Diese Welt, deren Grundlagen sich in einem Auflösungsprozess befinden, wo sich Unsicherheit und Angst vor Armut ausbreiten, führt der in München lehrende Starsoziologe Ulrich Beck auf das Scheitern der "Ersten Moderne" zurück.

Mit "Erster Moderne" verbindet er die Leitidee der Vollbeschäftigung und den Sozialstaat, den er mit dem Nationalstaat verbindet. Der funktionierende Nationalstaat konnte von den heute transnational agierenden Konzernen noch nicht in dem Maße erpresst werden, wie es heute geschieht: Das Individuum war nach langen historischen Kämpfen durch den Wohlfahrtsstaat abgesichert.
Die "Zweite Moderne"
In der "Zweiten Moderne" befinden wir uns nach Beck in einer Lage, die wir gar nicht beabsichtigt haben.

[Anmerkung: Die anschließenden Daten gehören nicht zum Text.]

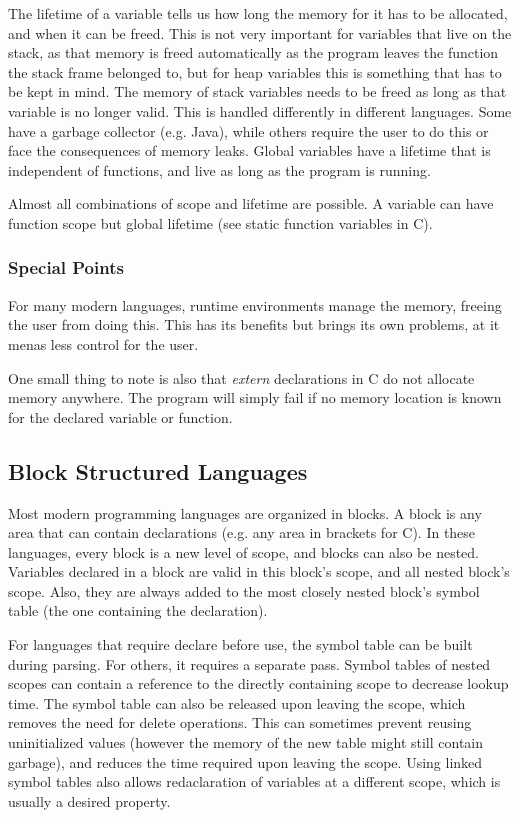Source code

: \documentclass{article}
\begin{document}
The lifetime of a variable tells us how long the memory for it has to be allocated, and when it can be freed.
This is not very important for variables that live on the stack, as that memory is freed automatically as the program leaves the function the stack frame belonged to, but for heap variables this is something that has to be kept in mind.
The memory of stack variables needs to be freed as long as that variable is no longer valid.
This is handled differently in different languages.
Some have a garbage collector (e.g. Java), while others require the user to do this or face the consequences of memory leaks.
Global variables have a lifetime that is independent of functions, and live as long as the program is running.
\begin{keypointbox}
	Almost all combinations of scope and lifetime are possible.
	A variable can have function scope but global lifetime (see static function variables in C).
\end{keypointbox}

\subsubsection{Special Points}
For many modern languages, runtime environments manage the memory, freeing the user from doing this.
This has its benefits but brings its own problems, at it menas less control for the user.

One small thing to note is also that \emph{extern} declarations in C do not allocate memory anywhere.
The program will simply fail if no memory location is known for the declared variable or function.

\subsection{Block Structured Languages}
Most modern programming languages are organized in blocks.
A block is any area that can contain declarations (e.g. any area in brackets for C).
In these languages, every block is a new level of scope, and blocks can also be nested.
Variables declared in a block are valid in this block's scope, and all nested block's scope.
Also, they are always added to the most closely nested block's symbol table (the one containing the declaration).

For languages that require declare before use, the symbol table can be built during parsing.
For others, it requires a separate pass.
Symbol tables of nested scopes can contain a reference to the directly containing scope to decrease lookup time.
The symbol table can also be released upon leaving the scope, which removes the need for delete operations.
This can sometimes prevent reusing uninitialized values (however the memory of the new table might still contain garbage), and reduces the time required upon leaving the scope.
Using linked symbol tables also allows redaclaration of variables at a different scope, which is usually a desired property.
\end{document}
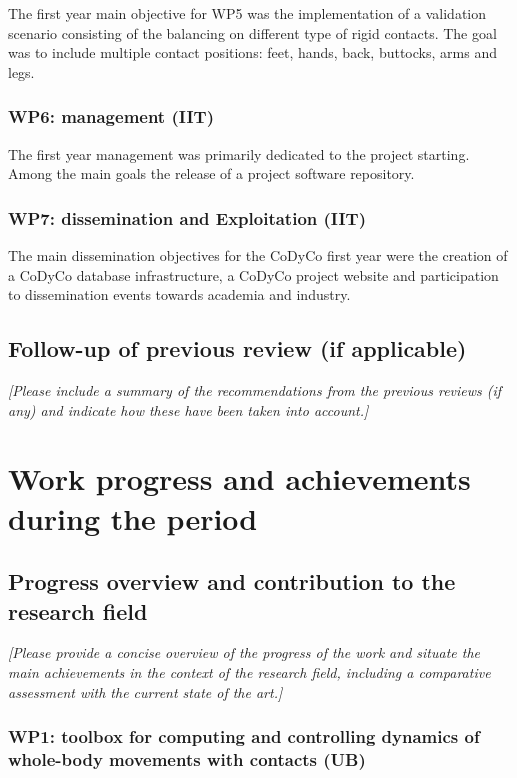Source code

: \documentclass[12pt,a4paper,twoside]{article}
\begin{document}
The first year main objective for WP5 was the implementation of a validation scenario consisting of the balancing on different type of rigid contacts. The goal was to include multiple contact positions: feet, hands, back, buttocks, arms and legs. 


\subsubsection{WP6: management (IIT)}

The first year management was primarily dedicated to the project starting. Among the main goals the release of a project software repository.


\subsubsection{WP7: dissemination and Exploitation (IIT)}

The main dissemination objectives for the CoDyCo first year were the creation of a CoDyCo database infrastructure, a CoDyCo project website and participation to dissemination events towards academia and industry. 

\subsection{Follow-up of previous review (if applicable)}

\emph{\color{red}[Please include a summary of the recommendations from the previous reviews (if any) and indicate how these have been taken into account.]}

\section{Work progress and achievements during the period}

\subsection{Progress overview and contribution to the research field}

\emph{\color{red}[Please provide a concise overview of the progress of the work and situate the main achievements in the context of the research field, including a comparative assessment with the current state of the art.]}

\subsubsection{WP1: toolbox for computing and controlling dynamics of whole-body movements with contacts (UB)}
\end{document}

Wir sind diesen "globalen Interdependenzen" ausgesetzt; zahlreiche Menschen wurden aus den Sicherheiten des Wohlfahrtsstaates "freigesetzt".

Sie werden auf sich selbst zurückgeworfen, fungieren als "Ich-AG", die sich zunehmend um Pensionsvorsorge oder Krankenversicherung selbst kümmern muss. Der Einzelmensch wird somit zum Subjekt seiner eigenen Vermarktung.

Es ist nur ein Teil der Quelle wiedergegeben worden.